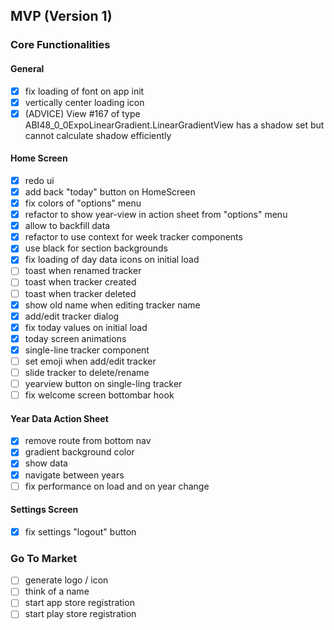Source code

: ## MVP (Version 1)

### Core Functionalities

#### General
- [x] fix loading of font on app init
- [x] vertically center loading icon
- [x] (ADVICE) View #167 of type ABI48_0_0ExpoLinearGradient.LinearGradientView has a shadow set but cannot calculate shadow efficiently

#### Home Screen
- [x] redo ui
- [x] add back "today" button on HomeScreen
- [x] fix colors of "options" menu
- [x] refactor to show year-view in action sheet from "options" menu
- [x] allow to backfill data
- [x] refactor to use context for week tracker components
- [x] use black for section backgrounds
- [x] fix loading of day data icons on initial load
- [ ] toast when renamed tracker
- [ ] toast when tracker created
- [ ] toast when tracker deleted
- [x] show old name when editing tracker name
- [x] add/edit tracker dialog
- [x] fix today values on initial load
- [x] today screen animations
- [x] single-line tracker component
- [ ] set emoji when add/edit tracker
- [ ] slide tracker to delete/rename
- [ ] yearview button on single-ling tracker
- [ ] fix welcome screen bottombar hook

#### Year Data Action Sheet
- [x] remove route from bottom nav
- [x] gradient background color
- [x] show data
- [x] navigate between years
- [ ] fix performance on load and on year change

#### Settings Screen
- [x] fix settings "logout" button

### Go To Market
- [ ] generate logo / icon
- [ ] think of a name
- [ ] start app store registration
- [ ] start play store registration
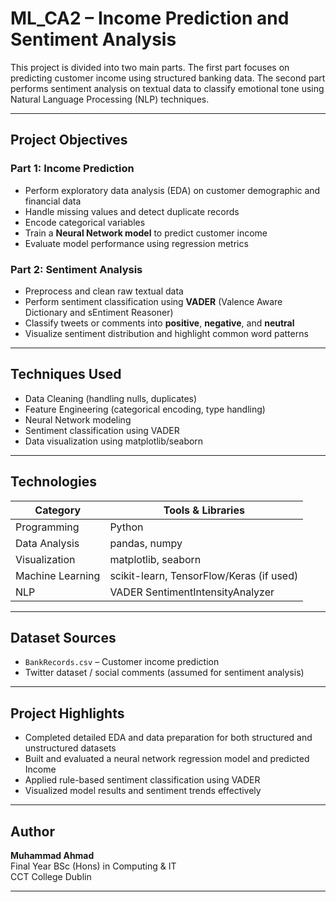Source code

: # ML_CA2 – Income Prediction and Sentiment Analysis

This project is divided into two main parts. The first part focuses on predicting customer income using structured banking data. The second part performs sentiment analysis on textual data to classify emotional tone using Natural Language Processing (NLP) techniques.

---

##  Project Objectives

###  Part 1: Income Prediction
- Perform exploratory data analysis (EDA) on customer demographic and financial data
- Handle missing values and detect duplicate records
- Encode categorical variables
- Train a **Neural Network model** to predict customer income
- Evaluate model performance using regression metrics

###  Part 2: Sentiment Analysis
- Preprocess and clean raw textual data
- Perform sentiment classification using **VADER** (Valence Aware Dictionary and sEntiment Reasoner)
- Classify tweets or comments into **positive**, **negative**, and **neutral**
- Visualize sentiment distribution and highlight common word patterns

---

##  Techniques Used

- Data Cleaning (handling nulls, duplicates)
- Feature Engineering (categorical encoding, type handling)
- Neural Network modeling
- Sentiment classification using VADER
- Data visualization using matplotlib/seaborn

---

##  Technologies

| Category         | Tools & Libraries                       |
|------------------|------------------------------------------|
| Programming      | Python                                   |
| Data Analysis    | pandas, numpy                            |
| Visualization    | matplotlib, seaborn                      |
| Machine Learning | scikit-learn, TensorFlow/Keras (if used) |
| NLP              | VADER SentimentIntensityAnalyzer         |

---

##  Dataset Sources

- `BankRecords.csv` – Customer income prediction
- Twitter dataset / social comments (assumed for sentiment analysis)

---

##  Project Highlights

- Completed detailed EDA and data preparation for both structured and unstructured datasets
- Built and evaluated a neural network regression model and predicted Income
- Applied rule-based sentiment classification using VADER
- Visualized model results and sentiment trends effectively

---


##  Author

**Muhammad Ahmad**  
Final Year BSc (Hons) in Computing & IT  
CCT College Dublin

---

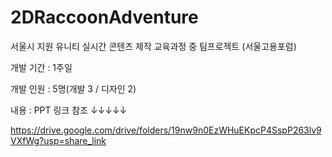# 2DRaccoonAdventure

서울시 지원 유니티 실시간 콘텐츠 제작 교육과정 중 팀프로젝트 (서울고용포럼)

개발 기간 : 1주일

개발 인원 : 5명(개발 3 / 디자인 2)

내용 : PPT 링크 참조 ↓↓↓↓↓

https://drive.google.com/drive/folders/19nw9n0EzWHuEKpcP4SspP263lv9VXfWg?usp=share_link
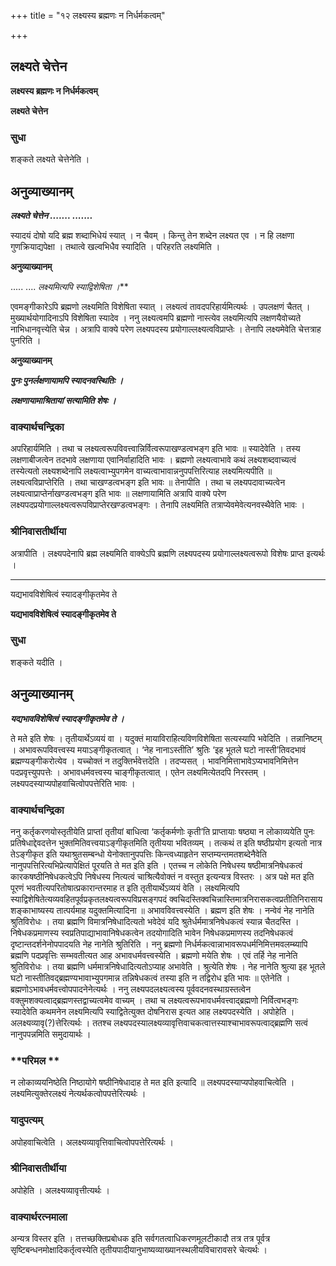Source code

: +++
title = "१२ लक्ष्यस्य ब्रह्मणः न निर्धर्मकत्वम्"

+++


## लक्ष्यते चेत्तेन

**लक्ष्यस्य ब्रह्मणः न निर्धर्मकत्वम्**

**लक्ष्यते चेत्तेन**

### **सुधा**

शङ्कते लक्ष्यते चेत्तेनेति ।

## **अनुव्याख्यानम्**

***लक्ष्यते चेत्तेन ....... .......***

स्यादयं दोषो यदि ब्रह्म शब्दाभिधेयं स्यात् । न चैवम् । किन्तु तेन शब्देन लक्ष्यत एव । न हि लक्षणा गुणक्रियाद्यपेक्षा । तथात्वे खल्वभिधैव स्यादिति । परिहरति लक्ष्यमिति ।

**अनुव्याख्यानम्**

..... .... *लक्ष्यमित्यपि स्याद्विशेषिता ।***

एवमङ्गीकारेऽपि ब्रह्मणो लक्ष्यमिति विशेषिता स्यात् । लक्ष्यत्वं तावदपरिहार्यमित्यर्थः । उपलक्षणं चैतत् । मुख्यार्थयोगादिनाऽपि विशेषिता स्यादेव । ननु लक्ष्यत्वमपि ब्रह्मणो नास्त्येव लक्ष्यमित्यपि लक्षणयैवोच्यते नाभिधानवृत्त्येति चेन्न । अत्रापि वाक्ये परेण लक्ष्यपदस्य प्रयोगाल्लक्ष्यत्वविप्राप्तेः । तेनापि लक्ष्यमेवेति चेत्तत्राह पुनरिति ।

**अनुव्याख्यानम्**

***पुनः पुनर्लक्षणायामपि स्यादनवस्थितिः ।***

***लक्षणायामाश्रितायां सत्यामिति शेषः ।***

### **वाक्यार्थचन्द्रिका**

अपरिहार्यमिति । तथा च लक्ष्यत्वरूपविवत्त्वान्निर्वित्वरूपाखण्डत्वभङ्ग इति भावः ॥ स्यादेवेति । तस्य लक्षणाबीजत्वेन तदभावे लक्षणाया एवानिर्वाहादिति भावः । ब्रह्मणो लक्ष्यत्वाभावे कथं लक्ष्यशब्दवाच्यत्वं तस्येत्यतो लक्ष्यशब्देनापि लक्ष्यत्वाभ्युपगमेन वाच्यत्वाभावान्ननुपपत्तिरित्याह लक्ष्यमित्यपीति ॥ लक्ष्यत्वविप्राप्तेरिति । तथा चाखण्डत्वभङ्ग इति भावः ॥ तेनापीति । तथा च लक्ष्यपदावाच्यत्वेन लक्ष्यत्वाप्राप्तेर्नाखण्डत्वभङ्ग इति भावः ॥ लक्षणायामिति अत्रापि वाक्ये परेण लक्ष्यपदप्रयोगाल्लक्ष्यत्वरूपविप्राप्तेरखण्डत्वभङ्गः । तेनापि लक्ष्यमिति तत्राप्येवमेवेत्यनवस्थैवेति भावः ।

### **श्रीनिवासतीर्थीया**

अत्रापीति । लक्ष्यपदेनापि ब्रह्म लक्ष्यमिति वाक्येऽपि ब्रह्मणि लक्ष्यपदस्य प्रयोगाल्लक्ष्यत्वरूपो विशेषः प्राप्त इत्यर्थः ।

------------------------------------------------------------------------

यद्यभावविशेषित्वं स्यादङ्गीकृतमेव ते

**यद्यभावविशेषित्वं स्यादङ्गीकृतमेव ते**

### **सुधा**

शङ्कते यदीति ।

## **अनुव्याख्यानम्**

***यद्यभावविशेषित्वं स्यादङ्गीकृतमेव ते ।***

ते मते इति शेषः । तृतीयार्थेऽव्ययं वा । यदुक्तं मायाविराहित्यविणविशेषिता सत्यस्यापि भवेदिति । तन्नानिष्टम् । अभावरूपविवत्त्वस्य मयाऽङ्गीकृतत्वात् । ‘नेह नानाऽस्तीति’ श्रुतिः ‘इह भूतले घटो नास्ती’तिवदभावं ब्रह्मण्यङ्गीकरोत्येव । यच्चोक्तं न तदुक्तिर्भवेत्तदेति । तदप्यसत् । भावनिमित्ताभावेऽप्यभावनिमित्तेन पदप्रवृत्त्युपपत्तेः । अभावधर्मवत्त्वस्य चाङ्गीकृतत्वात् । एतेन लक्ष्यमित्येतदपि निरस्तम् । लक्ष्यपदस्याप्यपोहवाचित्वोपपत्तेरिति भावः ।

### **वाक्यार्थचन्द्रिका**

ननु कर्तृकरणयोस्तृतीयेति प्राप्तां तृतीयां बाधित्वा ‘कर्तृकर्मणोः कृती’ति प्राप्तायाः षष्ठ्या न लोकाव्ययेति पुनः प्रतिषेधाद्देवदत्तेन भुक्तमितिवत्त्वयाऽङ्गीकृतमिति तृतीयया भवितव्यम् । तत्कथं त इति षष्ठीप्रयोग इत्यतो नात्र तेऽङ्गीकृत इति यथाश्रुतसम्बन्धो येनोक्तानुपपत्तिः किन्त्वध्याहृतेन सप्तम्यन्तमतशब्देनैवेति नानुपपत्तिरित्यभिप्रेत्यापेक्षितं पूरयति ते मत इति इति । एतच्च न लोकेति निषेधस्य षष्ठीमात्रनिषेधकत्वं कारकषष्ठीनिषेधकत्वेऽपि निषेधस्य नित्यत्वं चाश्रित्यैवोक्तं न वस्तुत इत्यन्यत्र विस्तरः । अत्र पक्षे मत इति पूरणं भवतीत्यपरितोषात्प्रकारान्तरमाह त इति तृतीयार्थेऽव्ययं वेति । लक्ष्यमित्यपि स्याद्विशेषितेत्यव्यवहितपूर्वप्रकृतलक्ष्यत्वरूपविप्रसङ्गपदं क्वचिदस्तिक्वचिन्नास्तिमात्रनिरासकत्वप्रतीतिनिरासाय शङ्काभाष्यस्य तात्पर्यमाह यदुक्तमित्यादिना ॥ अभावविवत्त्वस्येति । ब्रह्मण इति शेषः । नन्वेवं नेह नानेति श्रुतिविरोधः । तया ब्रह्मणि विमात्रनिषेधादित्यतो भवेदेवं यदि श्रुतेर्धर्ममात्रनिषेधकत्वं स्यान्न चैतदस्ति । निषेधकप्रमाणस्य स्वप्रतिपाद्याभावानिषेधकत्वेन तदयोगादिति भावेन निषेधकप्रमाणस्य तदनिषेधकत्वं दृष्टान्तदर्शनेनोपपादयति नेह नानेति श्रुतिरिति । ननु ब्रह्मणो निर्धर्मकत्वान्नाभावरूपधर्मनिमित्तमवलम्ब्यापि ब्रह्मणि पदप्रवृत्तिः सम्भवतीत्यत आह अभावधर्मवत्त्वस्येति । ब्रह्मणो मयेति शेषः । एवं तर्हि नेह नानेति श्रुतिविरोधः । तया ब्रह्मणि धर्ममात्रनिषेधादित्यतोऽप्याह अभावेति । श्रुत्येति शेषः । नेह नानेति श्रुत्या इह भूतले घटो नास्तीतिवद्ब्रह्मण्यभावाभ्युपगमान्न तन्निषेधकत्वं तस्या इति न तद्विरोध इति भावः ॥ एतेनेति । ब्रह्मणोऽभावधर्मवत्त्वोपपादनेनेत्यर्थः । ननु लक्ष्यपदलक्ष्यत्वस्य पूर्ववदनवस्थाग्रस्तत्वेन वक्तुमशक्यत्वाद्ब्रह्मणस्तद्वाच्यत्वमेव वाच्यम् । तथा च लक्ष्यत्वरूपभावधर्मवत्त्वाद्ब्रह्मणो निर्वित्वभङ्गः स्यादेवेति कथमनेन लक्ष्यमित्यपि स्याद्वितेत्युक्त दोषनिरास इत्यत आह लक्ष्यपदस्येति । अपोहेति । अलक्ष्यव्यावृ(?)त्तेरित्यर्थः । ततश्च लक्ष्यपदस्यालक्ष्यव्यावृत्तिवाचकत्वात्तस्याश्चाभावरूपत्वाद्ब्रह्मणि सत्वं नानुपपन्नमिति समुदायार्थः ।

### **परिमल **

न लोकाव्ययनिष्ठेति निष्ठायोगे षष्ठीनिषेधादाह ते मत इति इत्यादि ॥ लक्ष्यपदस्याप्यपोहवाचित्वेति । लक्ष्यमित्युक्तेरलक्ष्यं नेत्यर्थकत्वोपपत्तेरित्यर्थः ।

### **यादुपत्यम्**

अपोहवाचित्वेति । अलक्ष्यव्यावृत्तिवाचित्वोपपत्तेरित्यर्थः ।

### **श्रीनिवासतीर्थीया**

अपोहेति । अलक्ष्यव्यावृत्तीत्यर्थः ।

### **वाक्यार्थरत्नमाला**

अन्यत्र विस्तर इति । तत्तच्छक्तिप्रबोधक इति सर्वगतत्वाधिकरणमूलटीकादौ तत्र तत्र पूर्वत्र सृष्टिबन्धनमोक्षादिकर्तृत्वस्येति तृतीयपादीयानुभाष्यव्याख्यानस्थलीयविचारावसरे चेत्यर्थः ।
....................
*Task to carry out:*
In the reply, give again exactly the lines from the beginning of the entries above through the line with "- Preprocess and clean raw textual data"; pictures stay out.

*Answer below:*
Source code

: ## MVP (Version 1)

### Core Functionalities

#### General
- [x] fix loading of font on app init
- [x] vertically center loading icon
- [x] (ADVICE) View #167 of type ABI48_0_0ExpoLinearGradient.LinearGradientView has a shadow set but cannot calculate shadow efficiently

#### Home Screen
- [x] redo ui
- [x] add back "today" button on HomeScreen
- [x] fix colors of "options" menu
- [x] refactor to show year-view in action sheet from "options" menu
- [x] allow to backfill data
- [x] refactor to use context for week tracker components
- [x] use black for section backgrounds
- [x] fix loading of day data icons on initial load
- [ ] toast when renamed tracker
- [ ] toast when tracker created
- [ ] toast when tracker deleted
- [x] show old name when editing tracker name
- [x] add/edit tracker dialog
- [x] fix today values on initial load
- [x] today screen animations
- [x] single-line tracker component
- [ ] set emoji when add/edit tracker
- [ ] slide tracker to delete/rename
- [ ] yearview button on single-ling tracker
- [ ] fix welcome screen bottombar hook

#### Year Data Action Sheet
- [x] remove route from bottom nav
- [x] gradient background color
- [x] show data
- [x] navigate between years
- [ ] fix performance on load and on year change

#### Settings Screen
- [x] fix settings "logout" button

### Go To Market
- [ ] generate logo / icon
- [ ] think of a name
- [ ] start app store registration
- [ ] start play store registration
Source code

: # ML_CA2 – Income Prediction and Sentiment Analysis

This project is divided into two main parts. The first part focuses on predicting customer income using structured banking data. The second part performs sentiment analysis on textual data to classify emotional tone using Natural Language Processing (NLP) techniques.

---

##  Project Objectives

###  Part 1: Income Prediction
- Perform exploratory data analysis (EDA) on customer demographic and financial data
- Handle missing values and detect duplicate records
- Encode categorical variables
- Train a **Neural Network model** to predict customer income
- Evaluate model performance using regression metrics

###  Part 2: Sentiment Analysis
- Preprocess and clean raw textual data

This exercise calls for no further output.